*Task to complete*: All of the records below must be output exactly, with no pictures carried over.
━━━━━━━━
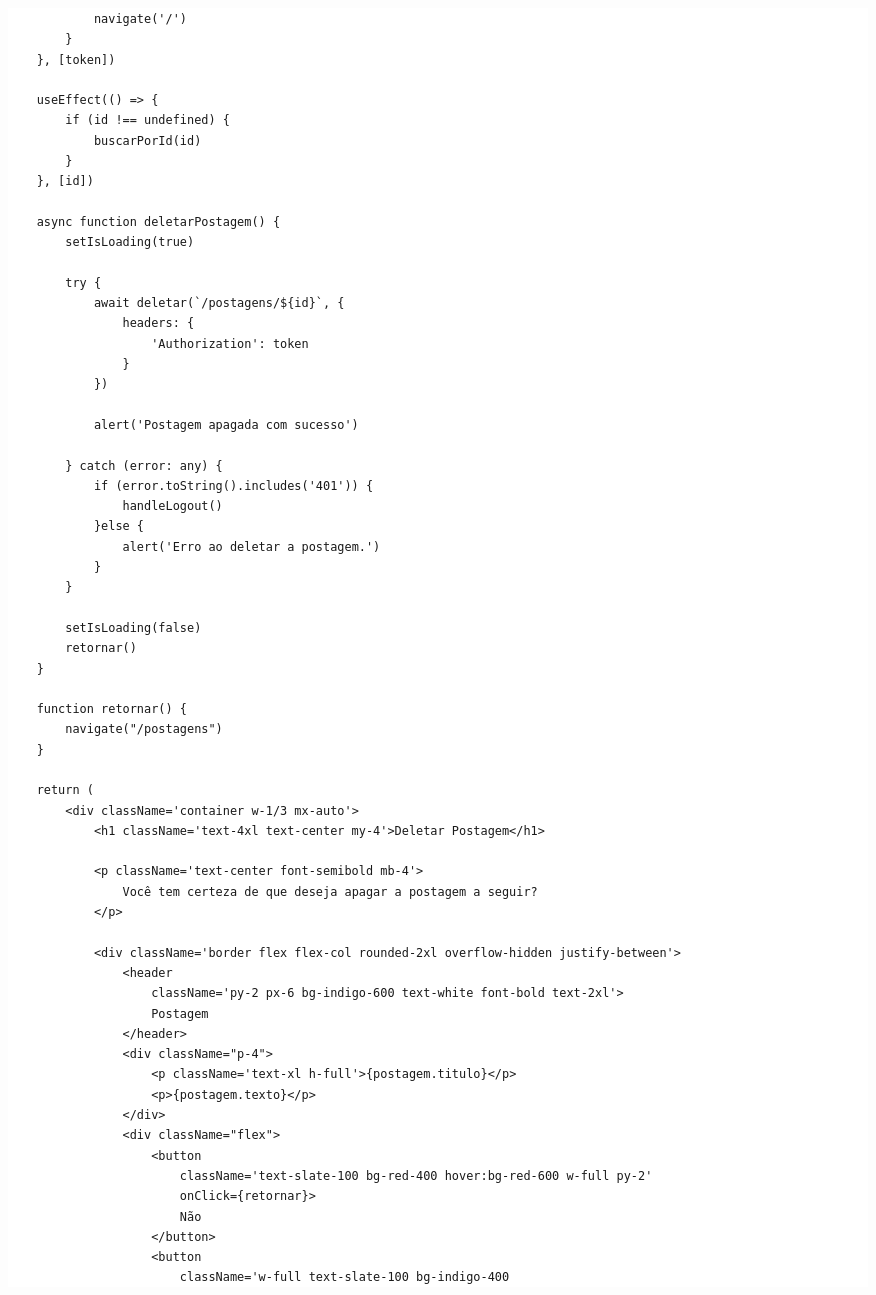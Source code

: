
 ```tsx
            navigate('/')
        }
    }, [token])

    useEffect(() => {
        if (id !== undefined) {
            buscarPorId(id)
        }
    }, [id])

    async function deletarPostagem() {
        setIsLoading(true)

        try {
            await deletar(`/postagens/${id}`, {
                headers: {
                    'Authorization': token
                }
            })

            alert('Postagem apagada com sucesso')

        } catch (error: any) {
            if (error.toString().includes('401')) {
                handleLogout()
            }else {
                alert('Erro ao deletar a postagem.')
            }
        }

        setIsLoading(false)
        retornar()
    }

    function retornar() {
        navigate("/postagens")
    }
    
    return (
        <div className='container w-1/3 mx-auto'>
            <h1 className='text-4xl text-center my-4'>Deletar Postagem</h1>

            <p className='text-center font-semibold mb-4'>
                Você tem certeza de que deseja apagar a postagem a seguir?
            </p>

            <div className='border flex flex-col rounded-2xl overflow-hidden justify-between'>
                <header 
                    className='py-2 px-6 bg-indigo-600 text-white font-bold text-2xl'>
                    Postagem
                </header>
                <div className="p-4">
                    <p className='text-xl h-full'>{postagem.titulo}</p>
                    <p>{postagem.texto}</p>
                </div>
                <div className="flex">
                    <button 
                        className='text-slate-100 bg-red-400 hover:bg-red-600 w-full py-2'
                        onClick={retornar}>
                        Não
                    </button>
                    <button 
                        className='w-full text-slate-100 bg-indigo-400 
```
━━━━━━━━
*Your response*:
Source code

:
 ```tsx
            navigate('/')
        }
    }, [token])

    useEffect(() => {
        if (id !== undefined) {
            buscarPorId(id)
        }
    }, [id])

    async function deletarPostagem() {
        setIsLoading(true)

        try {
            await deletar(`/postagens/${id}`, {
                headers: {
                    'Authorization': token
                }
            })

            alert('Postagem apagada com sucesso')

        } catch (error: any) {
            if (error.toString().includes('401')) {
                handleLogout()
            }else {
                alert('Erro ao deletar a postagem.')
            }
        }

        setIsLoading(false)
        retornar()
    }

    function retornar() {
        navigate("/postagens")
    }
    
    return (
        <div className='container w-1/3 mx-auto'>
            <h1 className='text-4xl text-center my-4'>Deletar Postagem</h1>

            <p className='text-center font-semibold mb-4'>
                Você tem certeza de que deseja apagar a postagem a seguir?
            </p>

            <div className='border flex flex-col rounded-2xl overflow-hidden justify-between'>
                <header 
                    className='py-2 px-6 bg-indigo-600 text-white font-bold text-2xl'>
                    Postagem
                </header>
                <div className="p-4">
                    <p className='text-xl h-full'>{postagem.titulo}</p>
                    <p>{postagem.texto}</p>
                </div>
                <div className="flex">
                    <button 
                        className='text-slate-100 bg-red-400 hover:bg-red-600 w-full py-2'
                        onClick={retornar}>
                        Não
                    </button>
                    <button 
                        className='w-full text-slate-100 bg-indigo-400 
```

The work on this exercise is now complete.